Posted in Blog at 4:11 pm

Overlooked in the controversy regarding the Rockefellers’ dispute with Exxon Mobil over the future direction of that corporation is the fact that one of their motions had nothing to do with alternative energy sources: a proposal to split the roles of chairman and CEO. The proposal to divide Rex Tillerson’s job received an impressive 39.5% (virtually the same as last year, despite an heroic effort by management to fight the proposal) but given that the company has opposed this proposal seven years in a row, it is unlikely that the board would accept anything other than an outright win for proponents of the measure, and perhaps not even that.

The Rockefellers were probably concerned that Tillerson is opposed to their alternative energy investment program, and the separation of roles resolution may have been specifically targeted at reducing his power. Those investors who saw it as an ad hominem attack were probably inclined to oppose this resolution as well, because Tillerson has been an outstandingly successful head of Exxon. But the argument that a CEO ought not be his own boss stands on its own merit, without regard for the achievements of any single executive. Separating the chairman of the board from the chief executive is not about annual earnings enhancement; it is a risk-limiting measure.

Even in the limited area of the public corporation, the lesson of history is that uncontrolled power is potentially corrupting. The counter argument is that this is the only way to avoid crippling indecision at the summit of an organization. This is always the argument for autocracy. “Someone must ultimately be the one responsible,” autocrats claim, “and the just authority [the board, the shareholders, God(!)] will remove him if he fails in that responsibility.” The reality is that such individuals frequently evade the blame for their own mistakes, often re-structure a board when it looks likely to withhold support, and can often engineer change of the already supportive shareholder voting rules to protect the entrenched chairman/CEO even further, most especially when the mistakes made have been of heroic proportions.

The idea of dictatorship as the only form of rule which can guarantee efficacy is perpetually seductive to some minds. Perversely, this model has been shown again and again to be most susceptible to corruption from within. Outside minority shareholders, and analysts who have no long-term stake in the company, as well as journalists, all prefer to have one person in charge, a face and voice they can assume always speaks for the company and constitutes its will. The actual necessity for collaborative execution of decisions belies this, but it is always more convenient for outsiders to assume the company is like an advancing army, give all credit to the general, and to screen out any messiness which might accompany critical decisions.

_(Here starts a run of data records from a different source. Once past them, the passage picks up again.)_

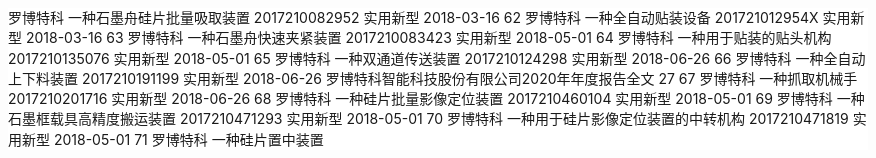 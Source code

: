 罗博特科
一种石墨舟硅片批量吸取装置
2017210082952
实用新型
2018-03-16
62
罗博特科
一种全自动贴装设备
201721012954X
实用新型
2018-03-16
63
罗博特科
一种石墨舟快速夹紧装置
2017210083423
实用新型
2018-05-01
64
罗博特科
一种用于贴装的贴头机构
2017210135076
实用新型
2018-05-01
65
罗博特科
一种双通道传送装置
2017210124298
实用新型
2018-06-26
66
罗博特科
一种全自动上下料装置
2017210191199
实用新型
2018-06-26
罗博特科智能科技股份有限公司2020年年度报告全文
27
67
罗博特科
一种抓取机械手
2017210201716
实用新型
2018-06-26
68
罗博特科
一种硅片批量影像定位装置
2017210460104
实用新型
2018-05-01
69
罗博特科
一种石墨框载具高精度搬运装置
2017210471293
实用新型
2018-05-01
70
罗博特科
一种用于硅片影像定位装置的中转机构
2017210471819
实用新型
2018-05-01
71
罗博特科
一种硅片置中装置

True, most CEOs are not monsters in the making: fortunately! But very few individuals armed with the power can always resist the temptation to impose upon their board a decision about which a majority are uneasy. Some of these decisions turn out to have long-term unanticipated consequences for the company and its culture. It is precisely at the moment when the power of the Chairman/CEO is being abused that the potential corrective of an independent chairman and a truly independent board are necessary, not months or years later, after a major mistake has been made and acknowledged.

I used to work closely with two colleagues who were themselves former chairmen and CEOs of major corporations. Both had been and continued to be active on many signature boards, as well as counseling managements on issues of corporate governance. When this ‘foreign’ proposal to impose a division between the two roles of chairman and chief executive was first mooted in the United States, both of them were opposed to it. But as they reflected upon their own experience, and observed the behavior of their fellow CEOs with the perspective that came from having been there themselves, they began to feel more and more strongly that no one should have the power which comes from combining the two roles. They came to realize, as one of them put it, that a CEO can abuse his authority without even knowing it, and discourage even the least expression of contrary views without consciously attempting to stifle dissent or censor anyone. The added efficacy wasn’t worth the added risk, or even the likelihood of merely minor abuses of one’s authority.

The experience of Britain and other countries which normally divide the chairmanship from the job of chief executive has been extremely positive. A non-executive chairman seldom, if ever, tries to run a company; except in the case where he is himself the former CEO, he would in any case be unlikely to command the support to do so. Open disputes between chairmen and CEOs almost always occur only when the CEO has screwed up, and the company is in trouble. In this limited number of cases, this is exactly what the independent chairman is supposed to do. Companies with this dual structure have not been shown to be any less competitive than their autocratically-run brethren. And there is, under this dual structure, almost no chance of the dangerous hiatus which occurs when the chairman/CEO must be removed, and there is no successor groomed and waiting in the wings.

It is often argued that dividing the roles of an existing chairman/CEO would be such a slap in the face that a good executive would be likely to quit, rather than see his job publicly reduced. However, it seems that most boards are equally fearful whenever a new CEO is to be named, to give him less power than his predecessor. The reality is that boards themselves almost never voluntarily divide the two jobs, and probably never will. Yet most CEOs would still be happy merely to lead their companies if the possibility of concurrently being chairman were not available. The vanity of the current crop of CEOs will have to be sacrificed by an aggressive campaign coming from the shareholders themselves, if this essential risk-reducing reform is ever to succeed.